You are asked to filter the data below and copy every line holding "host".

▶ _Data for this task_:
____________________
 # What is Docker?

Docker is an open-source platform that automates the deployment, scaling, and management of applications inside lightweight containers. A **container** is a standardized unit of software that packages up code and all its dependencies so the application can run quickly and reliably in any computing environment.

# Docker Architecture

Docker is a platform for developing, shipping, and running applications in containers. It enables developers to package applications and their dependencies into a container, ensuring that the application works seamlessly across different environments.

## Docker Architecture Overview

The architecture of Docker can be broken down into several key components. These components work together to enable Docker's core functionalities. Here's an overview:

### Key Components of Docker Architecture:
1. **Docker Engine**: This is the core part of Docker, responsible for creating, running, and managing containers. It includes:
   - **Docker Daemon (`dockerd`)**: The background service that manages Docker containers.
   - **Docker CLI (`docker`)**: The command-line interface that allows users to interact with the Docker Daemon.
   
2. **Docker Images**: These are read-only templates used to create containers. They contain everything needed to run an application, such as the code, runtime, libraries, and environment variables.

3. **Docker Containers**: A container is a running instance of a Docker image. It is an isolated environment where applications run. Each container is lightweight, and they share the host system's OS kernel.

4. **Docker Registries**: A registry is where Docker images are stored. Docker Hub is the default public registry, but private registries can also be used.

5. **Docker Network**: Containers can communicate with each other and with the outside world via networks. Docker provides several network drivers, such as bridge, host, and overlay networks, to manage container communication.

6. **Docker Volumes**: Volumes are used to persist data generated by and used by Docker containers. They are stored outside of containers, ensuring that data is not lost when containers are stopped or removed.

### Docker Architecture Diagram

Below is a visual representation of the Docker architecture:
____________________
▶ _Exercise answer_:
3. **Docker Containers**: A container is a running instance of a Docker image. It is an isolated environment where applications run. Each container is lightweight, and they share the host system's OS kernel.
5. **Docker Network**: Containers can communicate with each other and with the outside world via networks. Docker provides several network drivers, such as bridge, host, and overlay networks, to manage container communication.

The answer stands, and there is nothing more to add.